Tamoxifen vs. Aromatase Inhibitor
Tamoxifen, or Arimidex/Aromasin/Femara? Which one’s going to keep my cancer from coming back? After years of rumor and equivocation, the jury seems to be in: for post-menopausal women with estrogen-receptive breast cancer (which covers the majority of women with breast cancer), the best choice to lower the risk of recurrence is an AI (aromatase inhibitor): Arimidex, et al.
An Italian study whose results will be published in the March 15 issue of Cancer (the journal of the American Cancer Society) shows that in a significant number of women, AI's are not only more effective cancer-preventers than tamoxifen; they come with far fewer serious side effects. And an international study released February 14 in the Lancet, a British medical journal, indicates that the combination of tamoxifen followed by an AI reduces death due to breast cancer by 17 percent.
Tamoxifen was approved by the FDA for risk reduction in women at risk for breast cancer in 1998, and since then millions of us have followed a 5-year course of it, post-surgery or other treatment. We dutifully took our daily pill, bemoaned the weight gain we supposed it caused, wondered about depression, and were grateful as hell that tamoxifen existed. We imagined it silently, valiantly fighting off those sneaky cancer cells, as we went about our daily work. And we shoved to the back of our minds the fine print that came at the bottom of every prescription: may cause uterine cancer, stroke, cardiovascular disease…
What’s the risk of breast cancer without tamoxifen? What’s the risk of stroke, or another cancer, or heart attack with it? I’ll take the chance.
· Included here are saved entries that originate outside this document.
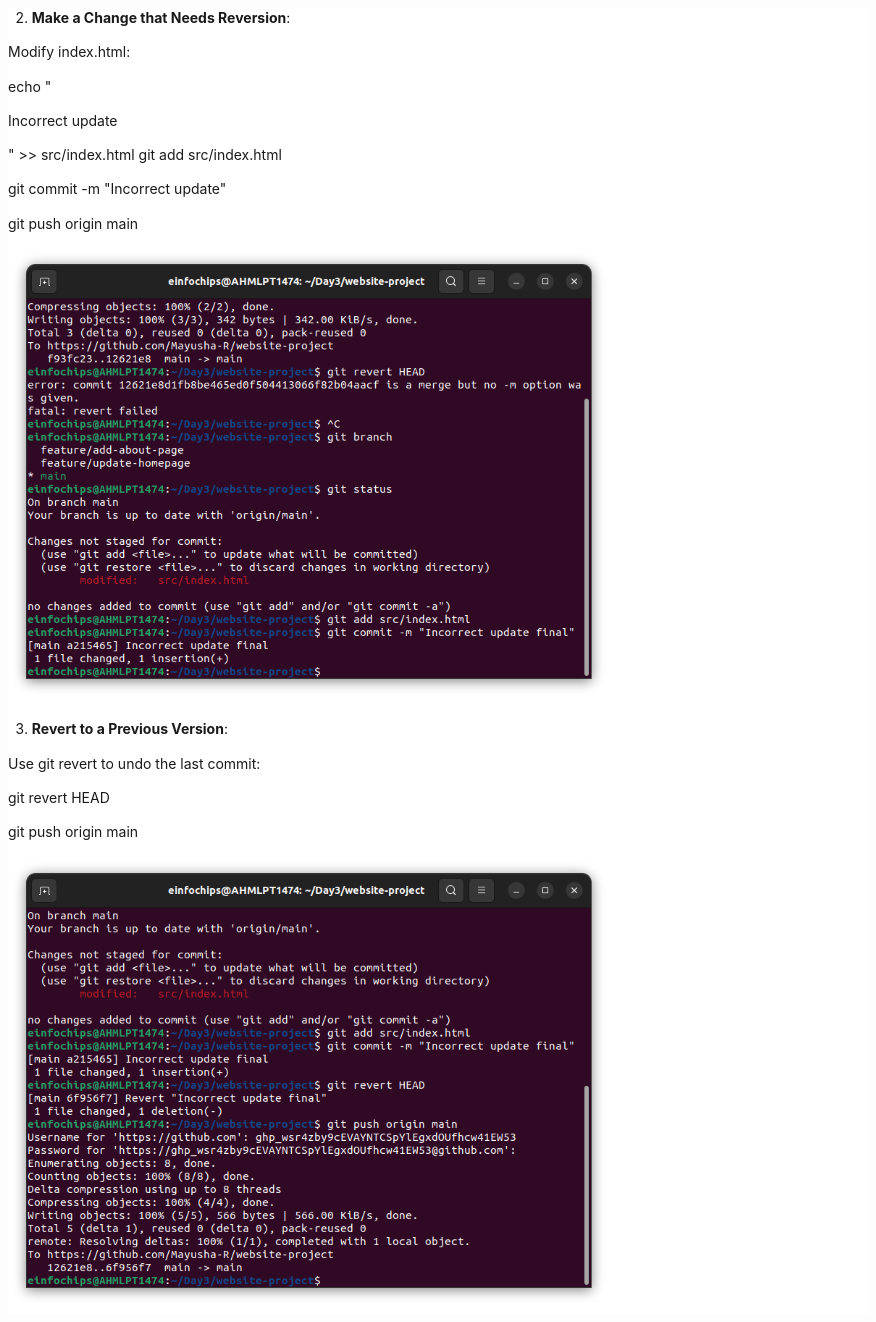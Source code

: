 2. **Make a Change that Needs Reversion**: 

Modify index.html: 

echo "<p>Incorrect update</p>" >> src/index.html git add src/index.html 

git commit -m "Incorrect update" 

git push origin main 

![](Aspose.Words.8791e823-f862-4937-99d7-60b70e34051a.024.png)

3. **Revert to a Previous Version**: 

Use git revert to undo the last commit: 

git revert HEAD 

git push origin main 

![](Aspose.Words.8791e823-f862-4937-99d7-60b70e34051a.025.png)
About four years ago, those of us taking tamoxifen began to hear whispers of a new class of drugs, drugs that were perhaps even more effective than tamoxifen, and that might not include the scary side effects. Studies were going on, and they seemed to prove that these new drugs worked… but trials weren’t complete; the jury was out. Until now.
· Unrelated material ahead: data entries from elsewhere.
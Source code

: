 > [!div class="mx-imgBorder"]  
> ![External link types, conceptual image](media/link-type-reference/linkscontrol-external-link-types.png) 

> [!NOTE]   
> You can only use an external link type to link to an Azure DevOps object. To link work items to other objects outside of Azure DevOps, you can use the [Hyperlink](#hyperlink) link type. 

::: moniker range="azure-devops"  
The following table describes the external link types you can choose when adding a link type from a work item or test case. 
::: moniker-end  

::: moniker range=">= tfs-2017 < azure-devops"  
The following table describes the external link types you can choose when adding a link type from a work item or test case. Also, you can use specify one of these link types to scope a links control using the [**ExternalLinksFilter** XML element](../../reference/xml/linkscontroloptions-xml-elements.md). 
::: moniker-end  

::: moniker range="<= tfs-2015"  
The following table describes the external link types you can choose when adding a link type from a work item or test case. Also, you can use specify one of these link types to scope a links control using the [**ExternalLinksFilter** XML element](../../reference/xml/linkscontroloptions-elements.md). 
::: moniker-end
Results of these two breakthrough studies show that for women who switched from tamoxifen to an AI about midway through the course of treatment, the death rate from breast cancer dropped significantly. In addition, there were fewer deaths from stroke or heart attack for women who made the switch.
And subsequent studies have shown that post-menopausal women with estrogen-receptive breast cancer do better on an AI than on tamoxifen, period. No need to start with tamoxifen, then switch.
So, what does this mean for you? First of all, if your cancer is NOT estrogen-receptive, none of this affects you. If you’re a pre-menopausal woman in the midst of five years of tamoxifen, stick with it; AI's are only effective for post-menopausal women.
But if you’re estrogen-receptive, post-menopausal, and have been taking tamoxifen – for four years, two years, or two weeks – ask your doctor about switching to Arimidex or another AI. Or, if you're about to start hormone therapy, be sure you start with an AI; and if your oncologist recommends tamoxifen instead, find out why.
This isn’t a completely rosy picture. It appears AI's increase your risk for osteoporosis. In addition, many women have reported joint pain, some severe enough that they had to discontinue taking the AI. And AI's are quite a bit more expensive than tamoxifen, a concern if you’re paying for your drugs out of pocket. But still, it’s worth asking your doctor the question: is it time for me to switch from tamoxifen to an AI?